Convaincus sans essayer. Tous ont érigé leurs frontières
mentales en frontières territoriales, intangibles et pérennes.
Chaque canton se serre les coudes, en face à face avec son rival.
Des positions que les forces d’intervention ont cristallisées,
consacrant une partition de fait du pays. La KFOR est désormais
condamnée à un rôle d’arbitre que les deux
communautés sollicitent et sur laquelle elles comptent. Acte
2. Aux yeux de la population un avenir sans la KFOR est un avenir de
guerre. Les militaires sont pourtant clairs : nous ne resterons pas
pour l’éternité. Dans le même temps, ils assurent
qu’ils ne partiront pas tant que les « choses ne sont pas
sûres, que les forces de police locales ne sont pas formées
» (la KPS). La dernière fois que la KFOR a cru que les
choses étaient sûres, qu’elle pouvait regrouper certaines
compagnies, il y a eu les 17 et 18 mars 2004. Un évènement
tragique qui laisse l’idée d’un retrait, perplexe.

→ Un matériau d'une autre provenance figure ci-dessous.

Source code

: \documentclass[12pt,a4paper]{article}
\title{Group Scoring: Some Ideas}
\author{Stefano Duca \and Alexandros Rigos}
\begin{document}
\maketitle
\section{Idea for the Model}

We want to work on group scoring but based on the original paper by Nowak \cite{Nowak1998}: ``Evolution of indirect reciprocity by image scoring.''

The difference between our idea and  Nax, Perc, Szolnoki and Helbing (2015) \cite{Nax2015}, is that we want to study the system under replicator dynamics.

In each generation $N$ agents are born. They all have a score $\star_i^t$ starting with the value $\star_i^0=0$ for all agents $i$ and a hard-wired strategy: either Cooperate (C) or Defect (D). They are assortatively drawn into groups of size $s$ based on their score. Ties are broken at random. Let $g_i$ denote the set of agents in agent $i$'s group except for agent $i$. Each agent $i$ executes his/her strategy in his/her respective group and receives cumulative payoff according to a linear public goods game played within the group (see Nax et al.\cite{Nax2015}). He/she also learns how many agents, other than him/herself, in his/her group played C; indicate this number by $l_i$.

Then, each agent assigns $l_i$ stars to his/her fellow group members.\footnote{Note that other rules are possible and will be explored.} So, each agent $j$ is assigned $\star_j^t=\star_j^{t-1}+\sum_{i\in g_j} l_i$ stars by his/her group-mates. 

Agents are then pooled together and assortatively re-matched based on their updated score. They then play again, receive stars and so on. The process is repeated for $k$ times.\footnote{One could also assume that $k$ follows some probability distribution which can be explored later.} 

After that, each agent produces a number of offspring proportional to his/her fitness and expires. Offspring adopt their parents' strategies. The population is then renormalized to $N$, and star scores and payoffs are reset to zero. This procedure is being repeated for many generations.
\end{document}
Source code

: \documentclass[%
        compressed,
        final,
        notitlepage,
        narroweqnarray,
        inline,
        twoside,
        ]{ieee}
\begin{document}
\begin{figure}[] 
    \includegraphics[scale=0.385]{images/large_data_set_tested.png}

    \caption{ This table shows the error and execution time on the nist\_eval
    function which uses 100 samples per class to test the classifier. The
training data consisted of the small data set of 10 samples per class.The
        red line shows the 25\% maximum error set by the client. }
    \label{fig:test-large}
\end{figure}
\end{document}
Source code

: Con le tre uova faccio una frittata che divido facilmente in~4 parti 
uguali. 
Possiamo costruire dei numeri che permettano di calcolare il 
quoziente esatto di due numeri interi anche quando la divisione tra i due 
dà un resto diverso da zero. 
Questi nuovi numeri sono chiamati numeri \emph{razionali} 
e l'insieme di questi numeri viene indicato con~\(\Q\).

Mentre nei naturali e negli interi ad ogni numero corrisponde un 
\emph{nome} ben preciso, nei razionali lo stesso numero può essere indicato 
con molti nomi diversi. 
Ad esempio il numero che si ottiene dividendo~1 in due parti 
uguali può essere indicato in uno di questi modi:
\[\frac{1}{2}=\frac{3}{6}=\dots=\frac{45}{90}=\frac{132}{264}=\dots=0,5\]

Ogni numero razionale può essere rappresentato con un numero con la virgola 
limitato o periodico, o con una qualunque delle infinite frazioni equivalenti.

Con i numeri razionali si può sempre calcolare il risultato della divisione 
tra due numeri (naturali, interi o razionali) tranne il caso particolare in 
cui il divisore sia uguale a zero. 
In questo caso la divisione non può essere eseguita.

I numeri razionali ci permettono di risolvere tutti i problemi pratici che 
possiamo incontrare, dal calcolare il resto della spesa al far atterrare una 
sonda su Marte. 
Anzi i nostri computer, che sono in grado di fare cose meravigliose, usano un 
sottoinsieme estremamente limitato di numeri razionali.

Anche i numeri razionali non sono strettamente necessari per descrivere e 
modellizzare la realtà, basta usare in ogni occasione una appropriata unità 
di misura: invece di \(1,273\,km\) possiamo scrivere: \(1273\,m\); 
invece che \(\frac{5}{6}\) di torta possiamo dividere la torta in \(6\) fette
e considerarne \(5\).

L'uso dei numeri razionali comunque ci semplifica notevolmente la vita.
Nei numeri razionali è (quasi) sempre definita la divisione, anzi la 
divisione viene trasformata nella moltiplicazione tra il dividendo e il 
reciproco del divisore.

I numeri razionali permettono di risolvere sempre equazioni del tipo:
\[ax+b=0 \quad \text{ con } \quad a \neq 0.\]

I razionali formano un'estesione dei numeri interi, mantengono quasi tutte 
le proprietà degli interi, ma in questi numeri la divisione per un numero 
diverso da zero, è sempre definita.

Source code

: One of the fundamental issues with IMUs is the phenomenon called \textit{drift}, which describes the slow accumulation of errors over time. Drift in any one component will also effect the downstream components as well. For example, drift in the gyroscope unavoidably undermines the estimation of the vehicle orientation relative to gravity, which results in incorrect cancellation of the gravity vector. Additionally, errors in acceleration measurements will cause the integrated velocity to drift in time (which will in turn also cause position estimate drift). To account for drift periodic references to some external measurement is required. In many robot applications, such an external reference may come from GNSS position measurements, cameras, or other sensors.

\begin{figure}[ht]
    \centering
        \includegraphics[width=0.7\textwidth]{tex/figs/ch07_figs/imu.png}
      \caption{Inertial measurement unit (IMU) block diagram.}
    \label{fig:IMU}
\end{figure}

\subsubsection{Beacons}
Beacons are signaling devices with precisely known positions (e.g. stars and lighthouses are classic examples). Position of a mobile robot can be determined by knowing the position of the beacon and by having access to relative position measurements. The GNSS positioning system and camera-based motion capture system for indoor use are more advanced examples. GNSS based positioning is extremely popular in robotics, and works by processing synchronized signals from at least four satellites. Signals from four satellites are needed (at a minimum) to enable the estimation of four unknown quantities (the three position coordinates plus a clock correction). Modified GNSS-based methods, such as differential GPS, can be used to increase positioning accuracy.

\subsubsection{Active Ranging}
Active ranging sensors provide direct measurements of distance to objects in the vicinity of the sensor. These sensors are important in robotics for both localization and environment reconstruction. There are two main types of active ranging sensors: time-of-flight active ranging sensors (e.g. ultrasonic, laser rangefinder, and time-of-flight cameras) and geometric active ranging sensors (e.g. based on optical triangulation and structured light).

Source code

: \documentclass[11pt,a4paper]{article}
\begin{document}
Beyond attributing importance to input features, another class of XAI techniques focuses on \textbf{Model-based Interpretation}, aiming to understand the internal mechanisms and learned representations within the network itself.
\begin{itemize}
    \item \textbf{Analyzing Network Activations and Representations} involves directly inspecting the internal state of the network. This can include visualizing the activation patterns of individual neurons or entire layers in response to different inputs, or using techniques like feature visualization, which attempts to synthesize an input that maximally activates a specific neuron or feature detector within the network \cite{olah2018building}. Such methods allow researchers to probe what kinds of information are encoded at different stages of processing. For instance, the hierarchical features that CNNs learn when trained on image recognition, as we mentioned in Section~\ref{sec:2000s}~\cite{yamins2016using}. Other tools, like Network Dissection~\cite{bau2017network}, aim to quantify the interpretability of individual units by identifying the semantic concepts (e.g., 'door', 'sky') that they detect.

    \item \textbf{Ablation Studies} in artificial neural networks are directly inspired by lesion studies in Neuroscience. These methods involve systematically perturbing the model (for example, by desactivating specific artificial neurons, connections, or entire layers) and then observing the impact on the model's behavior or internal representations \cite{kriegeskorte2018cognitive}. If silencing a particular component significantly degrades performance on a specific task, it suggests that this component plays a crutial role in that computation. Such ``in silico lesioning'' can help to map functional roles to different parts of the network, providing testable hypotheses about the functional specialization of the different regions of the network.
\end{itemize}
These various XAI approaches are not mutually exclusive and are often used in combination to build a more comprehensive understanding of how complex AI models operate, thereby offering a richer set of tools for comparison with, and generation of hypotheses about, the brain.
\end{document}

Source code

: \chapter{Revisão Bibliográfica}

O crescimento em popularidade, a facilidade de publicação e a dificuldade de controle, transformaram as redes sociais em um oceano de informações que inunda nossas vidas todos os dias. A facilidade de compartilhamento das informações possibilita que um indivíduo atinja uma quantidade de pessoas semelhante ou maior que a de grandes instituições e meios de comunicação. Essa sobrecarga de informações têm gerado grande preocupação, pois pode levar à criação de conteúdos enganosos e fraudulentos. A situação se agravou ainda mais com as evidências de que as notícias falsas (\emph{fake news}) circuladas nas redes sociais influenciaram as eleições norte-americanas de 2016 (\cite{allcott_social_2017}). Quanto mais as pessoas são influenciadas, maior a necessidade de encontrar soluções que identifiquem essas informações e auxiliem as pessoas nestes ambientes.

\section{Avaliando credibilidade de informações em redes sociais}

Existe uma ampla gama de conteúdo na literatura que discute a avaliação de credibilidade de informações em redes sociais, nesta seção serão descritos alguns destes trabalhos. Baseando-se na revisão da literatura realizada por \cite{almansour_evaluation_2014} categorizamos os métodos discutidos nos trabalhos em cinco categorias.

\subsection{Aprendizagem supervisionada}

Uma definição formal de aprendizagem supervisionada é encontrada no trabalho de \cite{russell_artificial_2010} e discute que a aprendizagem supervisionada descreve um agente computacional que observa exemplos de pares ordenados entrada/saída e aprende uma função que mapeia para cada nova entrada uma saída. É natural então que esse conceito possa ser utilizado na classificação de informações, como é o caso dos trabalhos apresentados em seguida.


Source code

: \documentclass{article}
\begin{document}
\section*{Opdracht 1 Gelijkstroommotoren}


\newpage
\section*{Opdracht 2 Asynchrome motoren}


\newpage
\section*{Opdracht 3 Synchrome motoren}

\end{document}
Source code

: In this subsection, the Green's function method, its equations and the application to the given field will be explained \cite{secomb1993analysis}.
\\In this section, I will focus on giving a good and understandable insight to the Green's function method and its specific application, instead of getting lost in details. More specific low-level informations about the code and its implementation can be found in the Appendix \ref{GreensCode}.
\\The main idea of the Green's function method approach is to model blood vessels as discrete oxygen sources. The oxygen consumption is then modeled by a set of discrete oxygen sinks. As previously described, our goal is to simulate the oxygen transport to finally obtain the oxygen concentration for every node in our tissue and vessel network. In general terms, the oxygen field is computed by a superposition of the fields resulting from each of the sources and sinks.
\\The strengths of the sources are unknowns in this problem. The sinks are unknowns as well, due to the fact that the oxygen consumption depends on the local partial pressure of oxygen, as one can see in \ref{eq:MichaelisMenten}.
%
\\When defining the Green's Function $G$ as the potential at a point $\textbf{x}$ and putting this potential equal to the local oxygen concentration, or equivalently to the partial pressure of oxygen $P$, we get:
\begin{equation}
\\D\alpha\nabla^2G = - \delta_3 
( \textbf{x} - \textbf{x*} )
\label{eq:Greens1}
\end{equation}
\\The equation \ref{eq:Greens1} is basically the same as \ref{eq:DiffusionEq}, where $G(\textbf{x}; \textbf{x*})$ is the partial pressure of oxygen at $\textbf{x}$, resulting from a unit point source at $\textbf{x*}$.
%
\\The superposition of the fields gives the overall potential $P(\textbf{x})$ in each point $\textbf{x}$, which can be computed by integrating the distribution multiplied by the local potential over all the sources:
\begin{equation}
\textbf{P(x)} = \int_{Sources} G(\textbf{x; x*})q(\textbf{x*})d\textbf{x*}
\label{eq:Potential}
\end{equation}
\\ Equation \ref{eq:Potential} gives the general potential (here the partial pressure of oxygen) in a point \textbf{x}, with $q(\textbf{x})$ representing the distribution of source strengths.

Les Albanais l’assurent : « ça prend du temps ».
Les Serbes n’hésitent pas non plus à dire que «
ça prend du temps ». Et la KFOR en est convaincue : «
ça prend du temps ». Du temps pour quoi ? Pour former les
plus jeunes à la conviction nationaliste et à la défense
de son territoire jusqu’à la mort ? Autrement dit, les
chérubins kosovars, qu’ils soient d’origine serbe
ou albanaise, détiennent les clés d’une cohabitation
nationale future. Apprendront-ils à connaître l’autre
? Dépasseront-ils l’enseignement idéologique qui
leur est inculqué ? Rendront-ils ainsi possible un retrait des
troupes de la province, signe de paix durable ?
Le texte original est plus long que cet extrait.